[Dataset entries]
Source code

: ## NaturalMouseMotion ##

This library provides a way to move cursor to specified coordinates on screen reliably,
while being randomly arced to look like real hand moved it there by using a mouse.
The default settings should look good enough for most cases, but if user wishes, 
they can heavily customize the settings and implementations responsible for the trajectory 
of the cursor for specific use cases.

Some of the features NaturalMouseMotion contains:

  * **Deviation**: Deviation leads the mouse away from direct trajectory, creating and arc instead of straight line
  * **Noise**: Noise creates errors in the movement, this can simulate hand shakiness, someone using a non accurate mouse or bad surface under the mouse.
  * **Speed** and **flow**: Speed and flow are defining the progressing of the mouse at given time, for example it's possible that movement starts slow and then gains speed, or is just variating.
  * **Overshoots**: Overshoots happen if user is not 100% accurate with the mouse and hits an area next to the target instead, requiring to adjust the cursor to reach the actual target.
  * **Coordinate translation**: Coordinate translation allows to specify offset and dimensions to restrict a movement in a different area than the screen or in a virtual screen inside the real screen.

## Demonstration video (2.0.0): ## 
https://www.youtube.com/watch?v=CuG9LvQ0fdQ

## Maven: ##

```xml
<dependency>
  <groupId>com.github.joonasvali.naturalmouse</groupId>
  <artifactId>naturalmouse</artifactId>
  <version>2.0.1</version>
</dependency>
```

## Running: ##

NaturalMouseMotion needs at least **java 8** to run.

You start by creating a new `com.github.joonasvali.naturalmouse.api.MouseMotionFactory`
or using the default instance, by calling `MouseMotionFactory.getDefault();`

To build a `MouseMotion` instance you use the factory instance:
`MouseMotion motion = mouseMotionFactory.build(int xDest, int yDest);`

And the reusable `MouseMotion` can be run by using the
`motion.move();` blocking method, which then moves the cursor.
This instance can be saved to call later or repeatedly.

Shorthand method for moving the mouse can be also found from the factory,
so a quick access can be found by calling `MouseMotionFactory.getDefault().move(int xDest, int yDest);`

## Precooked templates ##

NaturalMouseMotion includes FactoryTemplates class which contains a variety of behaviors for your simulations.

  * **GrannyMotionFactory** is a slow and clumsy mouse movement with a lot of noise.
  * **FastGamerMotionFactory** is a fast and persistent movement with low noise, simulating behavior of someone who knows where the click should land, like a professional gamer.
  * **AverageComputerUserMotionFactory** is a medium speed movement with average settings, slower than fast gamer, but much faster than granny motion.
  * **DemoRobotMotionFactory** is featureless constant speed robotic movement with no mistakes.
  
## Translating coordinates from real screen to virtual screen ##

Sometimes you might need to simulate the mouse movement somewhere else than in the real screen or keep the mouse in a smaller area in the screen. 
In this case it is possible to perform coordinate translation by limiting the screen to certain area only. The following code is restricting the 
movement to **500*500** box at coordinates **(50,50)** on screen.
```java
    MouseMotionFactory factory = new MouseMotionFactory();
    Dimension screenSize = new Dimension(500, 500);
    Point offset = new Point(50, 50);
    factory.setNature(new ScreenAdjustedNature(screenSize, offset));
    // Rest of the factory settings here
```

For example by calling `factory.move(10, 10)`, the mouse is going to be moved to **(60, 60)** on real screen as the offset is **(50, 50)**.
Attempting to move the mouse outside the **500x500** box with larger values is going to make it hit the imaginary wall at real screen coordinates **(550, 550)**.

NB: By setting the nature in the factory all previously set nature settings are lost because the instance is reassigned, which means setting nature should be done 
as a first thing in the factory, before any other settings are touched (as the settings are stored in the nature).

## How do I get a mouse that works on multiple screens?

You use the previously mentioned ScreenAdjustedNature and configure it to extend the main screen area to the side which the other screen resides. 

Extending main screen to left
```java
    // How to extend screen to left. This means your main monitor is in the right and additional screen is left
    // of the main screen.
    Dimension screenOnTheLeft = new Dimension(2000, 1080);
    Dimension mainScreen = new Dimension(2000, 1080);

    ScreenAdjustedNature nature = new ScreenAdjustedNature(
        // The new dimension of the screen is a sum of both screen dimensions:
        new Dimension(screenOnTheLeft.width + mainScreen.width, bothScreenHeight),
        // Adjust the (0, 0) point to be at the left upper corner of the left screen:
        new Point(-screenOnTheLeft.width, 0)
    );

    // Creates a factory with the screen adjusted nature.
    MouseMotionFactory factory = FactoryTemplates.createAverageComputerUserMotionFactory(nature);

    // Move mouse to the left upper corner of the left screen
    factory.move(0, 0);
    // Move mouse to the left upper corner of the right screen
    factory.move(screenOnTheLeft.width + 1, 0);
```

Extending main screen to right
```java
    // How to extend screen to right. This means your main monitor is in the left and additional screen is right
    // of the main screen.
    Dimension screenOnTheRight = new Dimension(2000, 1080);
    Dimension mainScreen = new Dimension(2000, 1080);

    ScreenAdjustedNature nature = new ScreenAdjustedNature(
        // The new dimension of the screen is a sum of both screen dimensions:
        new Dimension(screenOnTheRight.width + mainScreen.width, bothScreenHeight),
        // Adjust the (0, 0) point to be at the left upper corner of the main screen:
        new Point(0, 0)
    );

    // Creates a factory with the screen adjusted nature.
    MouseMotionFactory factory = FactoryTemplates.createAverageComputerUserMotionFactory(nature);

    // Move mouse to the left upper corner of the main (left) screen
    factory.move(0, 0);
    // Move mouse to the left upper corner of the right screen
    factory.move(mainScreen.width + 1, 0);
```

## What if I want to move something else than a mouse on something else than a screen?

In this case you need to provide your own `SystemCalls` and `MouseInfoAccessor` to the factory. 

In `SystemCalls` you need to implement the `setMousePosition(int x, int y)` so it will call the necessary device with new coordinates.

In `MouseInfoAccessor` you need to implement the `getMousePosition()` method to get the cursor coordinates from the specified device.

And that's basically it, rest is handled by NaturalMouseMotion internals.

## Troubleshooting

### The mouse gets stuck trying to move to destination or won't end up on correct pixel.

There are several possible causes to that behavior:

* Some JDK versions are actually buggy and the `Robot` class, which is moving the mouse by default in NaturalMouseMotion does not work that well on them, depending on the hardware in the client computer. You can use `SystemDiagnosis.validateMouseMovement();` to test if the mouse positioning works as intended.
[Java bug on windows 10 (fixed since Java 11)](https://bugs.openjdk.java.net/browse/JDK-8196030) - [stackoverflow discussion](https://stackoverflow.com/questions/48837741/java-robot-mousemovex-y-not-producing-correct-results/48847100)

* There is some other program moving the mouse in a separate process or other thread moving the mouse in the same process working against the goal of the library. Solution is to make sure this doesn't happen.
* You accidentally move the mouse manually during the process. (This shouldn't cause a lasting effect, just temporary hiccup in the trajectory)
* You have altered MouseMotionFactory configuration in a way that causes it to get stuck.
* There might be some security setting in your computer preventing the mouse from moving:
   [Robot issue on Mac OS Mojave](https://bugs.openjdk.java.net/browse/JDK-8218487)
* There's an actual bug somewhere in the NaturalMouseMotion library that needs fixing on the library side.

> [TASK OBJECTIVE]:
Repeat the data word for word. Leave nothing out.

> [TASK RESULT]:
Source code

: ## NaturalMouseMotion ##

This library provides a way to move cursor to specified coordinates on screen reliably,
while being randomly arced to look like real hand moved it there by using a mouse.
The default settings should look good enough for most cases, but if user wishes, 
they can heavily customize the settings and implementations responsible for the trajectory 
of the cursor for specific use cases.

Some of the features NaturalMouseMotion contains:

  * **Deviation**: Deviation leads the mouse away from direct trajectory, creating and arc instead of straight line
  * **Noise**: Noise creates errors in the movement, this can simulate hand shakiness, someone using a non accurate mouse or bad surface under the mouse.
  * **Speed** and **flow**: Speed and flow are defining the progressing of the mouse at given time, for example it's possible that movement starts slow and then gains speed, or is just variating.
  * **Overshoots**: Overshoots happen if user is not 100% accurate with the mouse and hits an area next to the target instead, requiring to adjust the cursor to reach the actual target.
  * **Coordinate translation**: Coordinate translation allows to specify offset and dimensions to restrict a movement in a different area than the screen or in a virtual screen inside the real screen.

## Demonstration video (2.0.0): ## 
https://www.youtube.com/watch?v=CuG9LvQ0fdQ

## Maven: ##

```xml
<dependency>
  <groupId>com.github.joonasvali.naturalmouse</groupId>
  <artifactId>naturalmouse</artifactId>
  <version>2.0.1</version>
</dependency>
```

## Running: ##

NaturalMouseMotion needs at least **java 8** to run.

You start by creating a new `com.github.joonasvali.naturalmouse.api.MouseMotionFactory`
or using the default instance, by calling `MouseMotionFactory.getDefault();`

To build a `MouseMotion` instance you use the factory instance:
`MouseMotion motion = mouseMotionFactory.build(int xDest, int yDest);`

And the reusable `MouseMotion` can be run by using the
`motion.move();` blocking method, which then moves the cursor.
This instance can be saved to call later or repeatedly.

Shorthand method for moving the mouse can be also found from the factory,
so a quick access can be found by calling `MouseMotionFactory.getDefault().move(int xDest, int yDest);`

## Precooked templates ##

NaturalMouseMotion includes FactoryTemplates class which contains a variety of behaviors for your simulations.

  * **GrannyMotionFactory** is a slow and clumsy mouse movement with a lot of noise.
  * **FastGamerMotionFactory** is a fast and persistent movement with low noise, simulating behavior of someone who knows where the click should land, like a professional gamer.
  * **AverageComputerUserMotionFactory** is a medium speed movement with average settings, slower than fast gamer, but much faster than granny motion.
  * **DemoRobotMotionFactory** is featureless constant speed robotic movement with no mistakes.
  
## Translating coordinates from real screen to virtual screen ##

Sometimes you might need to simulate the mouse movement somewhere else than in the real screen or keep the mouse in a smaller area in the screen. 
In this case it is possible to perform coordinate translation by limiting the screen to certain area only. The following code is restricting the 
movement to **500*500** box at coordinates **(50,50)** on screen.
```java
    MouseMotionFactory factory = new MouseMotionFactory();
    Dimension screenSize = new Dimension(500, 500);
    Point offset = new Point(50, 50);
    factory.setNature(new ScreenAdjustedNature(screenSize, offset));
    // Rest of the factory settings here
```

For example by calling `factory.move(10, 10)`, the mouse is going to be moved to **(60, 60)** on real screen as the offset is **(50, 50)**.
Attempting to move the mouse outside the **500x500** box with larger values is going to make it hit the imaginary wall at real screen coordinates **(550, 550)**.

NB: By setting the nature in the factory all previously set nature settings are lost because the instance is reassigned, which means setting nature should be done 
as a first thing in the factory, before any other settings are touched (as the settings are stored in the nature).

## How do I get a mouse that works on multiple screens?

You use the previously mentioned ScreenAdjustedNature and configure it to extend the main screen area to the side which the other screen resides. 

Extending main screen to left
```java
    // How to extend screen to left. This means your main monitor is in the right and additional screen is left
    // of the main screen.
    Dimension screenOnTheLeft = new Dimension(2000, 1080);
    Dimension mainScreen = new Dimension(2000, 1080);

    ScreenAdjustedNature nature = new ScreenAdjustedNature(
        // The new dimension of the screen is a sum of both screen dimensions:
        new Dimension(screenOnTheLeft.width + mainScreen.width, bothScreenHeight),
        // Adjust the (0, 0) point to be at the left upper corner of the left screen:
        new Point(-screenOnTheLeft.width, 0)
    );

    // Creates a factory with the screen adjusted nature.
    MouseMotionFactory factory = FactoryTemplates.createAverageComputerUserMotionFactory(nature);

    // Move mouse to the left upper corner of the left screen
    factory.move(0, 0);
    // Move mouse to the left upper corner of the right screen
    factory.move(screenOnTheLeft.width + 1, 0);
```

Extending main screen to right
```java
    // How to extend screen to right. This means your main monitor is in the left and additional screen is right
    // of the main screen.
    Dimension screenOnTheRight = new Dimension(2000, 1080);
    Dimension mainScreen = new Dimension(2000, 1080);

    ScreenAdjustedNature nature = new ScreenAdjustedNature(
        // The new dimension of the screen is a sum of both screen dimensions:
        new Dimension(screenOnTheRight.width + mainScreen.width, bothScreenHeight),
        // Adjust the (0, 0) point to be at the left upper corner of the main screen:
        new Point(0, 0)
    );

    // Creates a factory with the screen adjusted nature.
    MouseMotionFactory factory = FactoryTemplates.createAverageComputerUserMotionFactory(nature);

    // Move mouse to the left upper corner of the main (left) screen
    factory.move(0, 0);
    // Move mouse to the left upper corner of the right screen
    factory.move(mainScreen.width + 1, 0);
```

## What if I want to move something else than a mouse on something else than a screen?

In this case you need to provide your own `SystemCalls` and `MouseInfoAccessor` to the factory. 

In `SystemCalls` you need to implement the `setMousePosition(int x, int y)` so it will call the necessary device with new coordinates.

In `MouseInfoAccessor` you need to implement the `getMousePosition()` method to get the cursor coordinates from the specified device.

And that's basically it, rest is handled by NaturalMouseMotion internals.

## Troubleshooting

### The mouse gets stuck trying to move to destination or won't end up on correct pixel.

There are several possible causes to that behavior:

* Some JDK versions are actually buggy and the `Robot` class, which is moving the mouse by default in NaturalMouseMotion does not work that well on them, depending on the hardware in the client computer. You can use `SystemDiagnosis.validateMouseMovement();` to test if the mouse positioning works as intended.
[Java bug on windows 10 (fixed since Java 11)](https://bugs.openjdk.java.net/browse/JDK-8196030) - [stackoverflow discussion](https://stackoverflow.com/questions/48837741/java-robot-mousemovex-y-not-producing-correct-results/48847100)

* There is some other program moving the mouse in a separate process or other thread moving the mouse in the same process working against the goal of the library. Solution is to make sure this doesn't happen.
* You accidentally move the mouse manually during the process. (This shouldn't cause a lasting effect, just temporary hiccup in the trajectory)
* You have altered MouseMotionFactory configuration in a way that causes it to get stuck.
* There might be some security setting in your computer preventing the mouse from moving:
   [Robot issue on Mac OS Mojave](https://bugs.openjdk.java.net/browse/JDK-8218487)
* There's an actual bug somewhere in the NaturalMouseMotion library that needs fixing on the library side.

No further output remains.